# Problem description
Count the lines in the records below that contain the word "findpost", and give only that number.

# Information provided

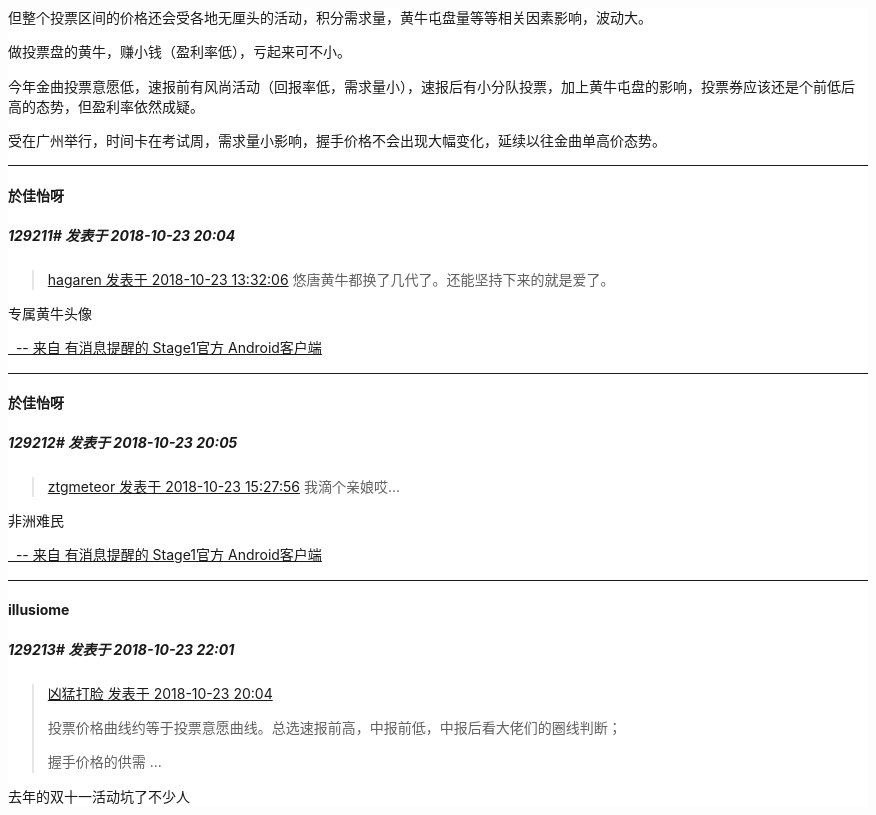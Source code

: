 但整个投票区间的价格还会受各地无厘头的活动，积分需求量，黄牛屯盘量等等相关因素影响，波动大。

做投票盘的黄牛，赚小钱（盈利率低），亏起来可不小。


今年金曲投票意愿低，速报前有风尚活动（回报率低，需求量小），速报后有小分队投票，加上黄牛屯盘的影响，投票券应该还是个前低后高的态势，但盈利率依然成疑。

受在广州举行，时间卡在考试周，需求量小影响，握手价格不会出现大幅变化，延续以往金曲单高价态势。







*****

####  於佳怡呀  
##### 129211#       发表于 2018-10-23 20:04



<blockquote><a href="httphttps://bbs.saraba1st.com/2b/forum.php?mod=redirect&amp;goto=findpost&amp;pid=41354061&amp;ptid=1105387" target="_blank">hagaren 发表于 2018-10-23 13:32:06</a>
悠唐黄牛都换了几代了。还能坚持下来的就是爱了。</blockquote>专属黄牛头像

[  -- 来自 有消息提醒的 Stage1官方 Android客户端](https://www.coolapk.com/apk/140634)







*****

####  於佳怡呀  
##### 129212#       发表于 2018-10-23 20:05



<blockquote><a href="httphttps://bbs.saraba1st.com/2b/forum.php?mod=redirect&amp;goto=findpost&amp;pid=41355360&amp;ptid=1105387" target="_blank">ztgmeteor 发表于 2018-10-23 15:27:56</a>
我滴个亲娘哎...</blockquote>非洲难民

[  -- 来自 有消息提醒的 Stage1官方 Android客户端](https://www.coolapk.com/apk/140634)







*****

####  illusiome  
##### 129213#       发表于 2018-10-23 22:01



<blockquote><a href="httphttps://bbs.saraba1st.com/2b/forum.php?mod=redirect&amp;goto=findpost&amp;pid=41358488&amp;ptid=1105387" target="_blank">凶猛打脸 发表于 2018-10-23 20:04</a>

投票价格曲线约等于投票意愿曲线。总选速报前高，中报前低，中报后看大佬们的圈线判断；

握手价格的供需 ...</blockquote>
去年的双十一活动坑了不少人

# Answer area
3